Voice Cloning Plugin - Native DAW Plugin for Movie Dubbing

Audio · AI/ML · C++ · JUCE · RVC · Plugin · Film Dubbing
INTRODUCTION
RVC (Retrieval-based Voice Conversion) makes high-quality voice cloning possible, but the open-source ecosystem ships it as a Python web tool — fine for hobbyists, useless for film post-production where dubbing artists work entirely inside DAWs and timing has to be frame-accurate.
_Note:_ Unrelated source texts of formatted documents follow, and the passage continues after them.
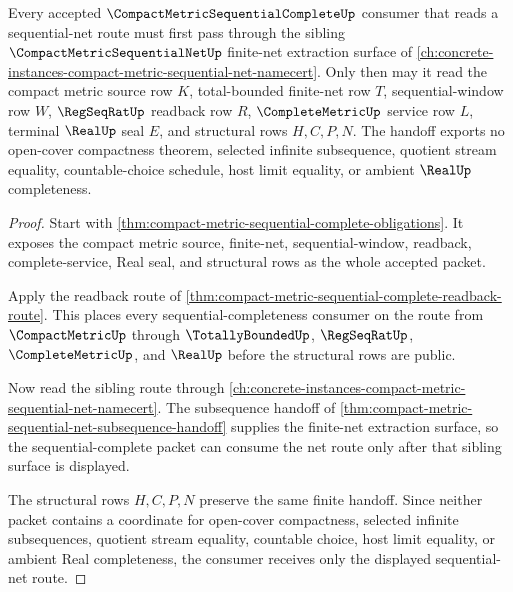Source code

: \begin{theorem}
\label{thm:compact-metric-sequential-complete-net-handoff}
Every accepted $\CompactMetricSequentialCompleteUp$ consumer that reads a sequential-net route must first pass through the sibling $\CompactMetricSequentialNetUp$ finite-net extraction surface of \autoref{ch:concrete-instances-compact-metric-sequential-net-namecert}. Only then may it read the compact metric source row $K$, total-bounded finite-net row $T$, sequential-window row $W$, $\RegSeqRatUp$ readback row $R$, $\CompleteMetricUp$ service row $L$, terminal $\RealUp$ seal $E$, and structural rows $H,C,P,N$. The handoff exports no open-cover compactness theorem, selected infinite subsequence, quotient stream equality, countable-choice schedule, host limit equality, or ambient $\RealUp$ completeness.
\end{theorem}
\begin{proof}
Start with \autoref{thm:compact-metric-sequential-complete-obligations}. It exposes the compact metric source, finite-net, sequential-window, readback, complete-service, Real seal, and structural rows as the whole accepted packet.

Apply the readback route of \autoref{thm:compact-metric-sequential-complete-readback-route}. This places every sequential-completeness consumer on the route from $\CompactMetricUp$ through $\TotallyBoundedUp$, $\RegSeqRatUp$, $\CompleteMetricUp$, and $\RealUp$ before the structural rows are public.

Now read the sibling route through \autoref{ch:concrete-instances-compact-metric-sequential-net-namecert}. The subsequence handoff of \autoref{thm:compact-metric-sequential-net-subsequence-handoff} supplies the finite-net extraction surface, so the sequential-complete packet can consume the net route only after that sibling surface is displayed.

The structural rows $H,C,P,N$ preserve the same finite handoff. Since neither packet contains a coordinate for open-cover compactness, selected infinite subsequences, quotient stream equality, countable choice, host limit equality, or ambient Real completeness, the consumer receives only the displayed sequential-net route.
\end{proof}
For a movie dubbing project, the dubbing team needed voice-conversion as a native step in their existing pipeline, not a context switch to a browser.
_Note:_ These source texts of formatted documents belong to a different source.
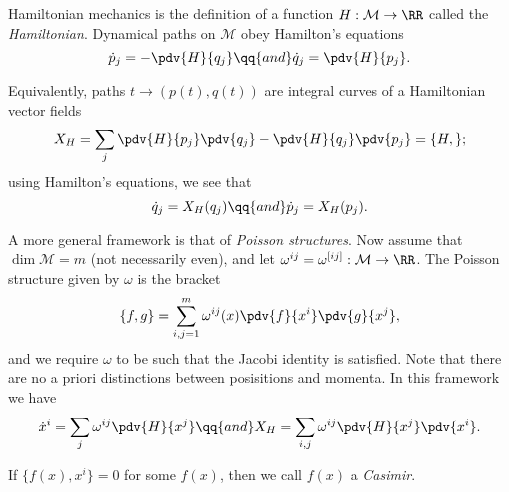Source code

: \documentclass{jknotes}
\begin{document}
Hamiltonian mechanics is the definition of a function \(H:\mathcal{M}\to\RR\) called the \emph{Hamiltonian}. Dynamical paths on \(\mathcal{M}\) obey Hamilton's equations
\begin{equation}
    \dot{p}_j = -\pdv{H}{q_j} \qq{and} \dot{q}_j=\pdv{H}{p_j}.
\end{equation}

Equivalently, paths \(t\to(p(t),q(t))\) are integral curves of a Hamiltonian vector fields
\begin{equation}
    X_H = \sum_j \pdv{H}{p_j}\pdv{q_j} - \pdv{H}{q_j}\pdv{p_j} = \{H,\};
\end{equation}
using Hamilton's equations, we see that
\begin{equation}
    \dot{q}_j = X_H(q_j) \qq{and} \dot{p}_j = X_H(p_j).
\end{equation}

A more general framework is that of \emph{Poisson structures}. Now assume that \(\dim \mathcal{M}=m\) (not necessarily even), and let \(\omega^{ij}=\omega^{[ij]}:\mathcal{M}\to\RR\). The Poisson structure given by \(\omega\) is the bracket
\begin{equation}
    \{f,g\} = \sum^m_{i,j=1} \omega^{ij}(x)\pdv{f}{x^i}\pdv{g}{x^j},
\end{equation}
and we require \(\omega\) to be such that the Jacobi identity is satisfied. Note that there are no a priori distinctions between posisitions and momenta. In this framework we have
\begin{equation}
    \dot{x}^i = \sum_j\omega^{ij}\pdv{H}{x^j} \qq{and} X_H = \sum_{i,j} \omega^{ij}\pdv{H}{x^j}\pdv{x^i}.
\end{equation}

If \(\{f(x),x^i\}=0\) for some \(f(x)\), then we call \(f(x)\) a \emph{Casimir}.
\end{document}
I wrapped RVC inside a native VST3/AU plugin so the entire flow happens inside the DAW: drop the plugin on a track, pick a trained voice checkpoint, render straight to the timeline. Trained custom checkpoints per voice and shipped them packaged with the plugin so the dubbing team could load any voice as a personal instrument.
MY ROLE
Designer & Developer — model training (RVC), plugin architecture (JUCE C++), checkpoint distribution, packaging for cross-DAW compatibility (VST3 / AU).
timeline
Late 2024
situation
Open-source RVC ships as a Python web app. For a film dubbing pipeline that's a workflow break: stop the DAW session, export audio, open browser, upload, generate, download, re-import, re-sync. Frame-accuracy, automation, undo history - all lost in the round-trip. Native plugins are how serious audio tools live - inside the session, on the track, rendered to the timeline. The gap between "powerful AI model" and "tool a film audio team can actually use" was a plugin.
task
  • Wrap RVC inference inside a native plugin format (VST3 / AU) that any DAW can load
  • Train custom voice checkpoints per voice cast member and distribute them with the plugin
  • Make the inference run inline — dubbing input on track, converted audio renders straight to timeline, frame-accurate
  • Cross-platform packaging — works in Logic, Ableton, FL Studio, anywhere with VST3 / AU support
  • Deliver a workflow the dubbing engineer can use without thinking about Python, models, or checkpoints — just track, plugin, render
action
  • Plugin shell - JUCE (C++). JUCE handles cross-DAW abstraction, audio I/O, parameter automation, GUI rendering. Plugin presents a clean track-loaded interface — pick checkpoint, set conversion parameters, hit render.
  • Inference layer - RVC. RVC's voice-conversion model integrated for inline audio processing. Input audio buffer → conversion → output buffer back to the DAW pipeline.
  • Checkpoint distribution. Trained models packaged alongside the plugin so the dubbing team got each voice as an instrument the moment they installed. Per-voice checkpoint approach turned the plugin into a personalized voice library rather than a generic tool.
  • Multi-DAW packaging. Plugin compiled for VST3 + AU formats so it loads in every major DAW on macOS and Windows.
result
  • Cross-DAW native plugin (VST3 + AU)
  • Custom voice checkpoints trained and shipped per voice in the dubbing cast
  • Output renders directly to the DAW timeline — no export/import cycle, frame-accurate
  • Dubbing engineers worked inside their session without touching Python, the model, or the checkpoint files directly
  • [need from you — film name (if shareable) or generic "feature film", number of voices trained, any quote from dubbing supervisor]
Related: open-source audio model training

The plugin is one shipped end of a wider audio-model practice. Same discipline — pick an open-source model, train or fine-tune it for a specific use, package it for the team that will actually use it — applied across voice and speech models:

  • VoxCPM LoRAs — custom voice/style LoRAs trained on ~120 hours of audio per character. Voices are under NDA; checkpoints live on a private Hugging Face. Same dataset → checkpoint → ship pipeline as the RVC work, just on the newer open speech model.
  • F5-TTS — Hindi fine-tuning. Open speech models are structurally under-resourced for Indic languages, so I fine-tuned F5-TTS on a Hindi corpus for a separate (also NDA-bound) project. Open-sourcing the methodology where the data permits; the fine-tuned weights stay private.

Both feed back into the dubbing pipeline and any future ComfyUI audio workflows. Treating image-generation, voice-conversion, and speech-synthesis as one continuous practice — same training discipline, different model families.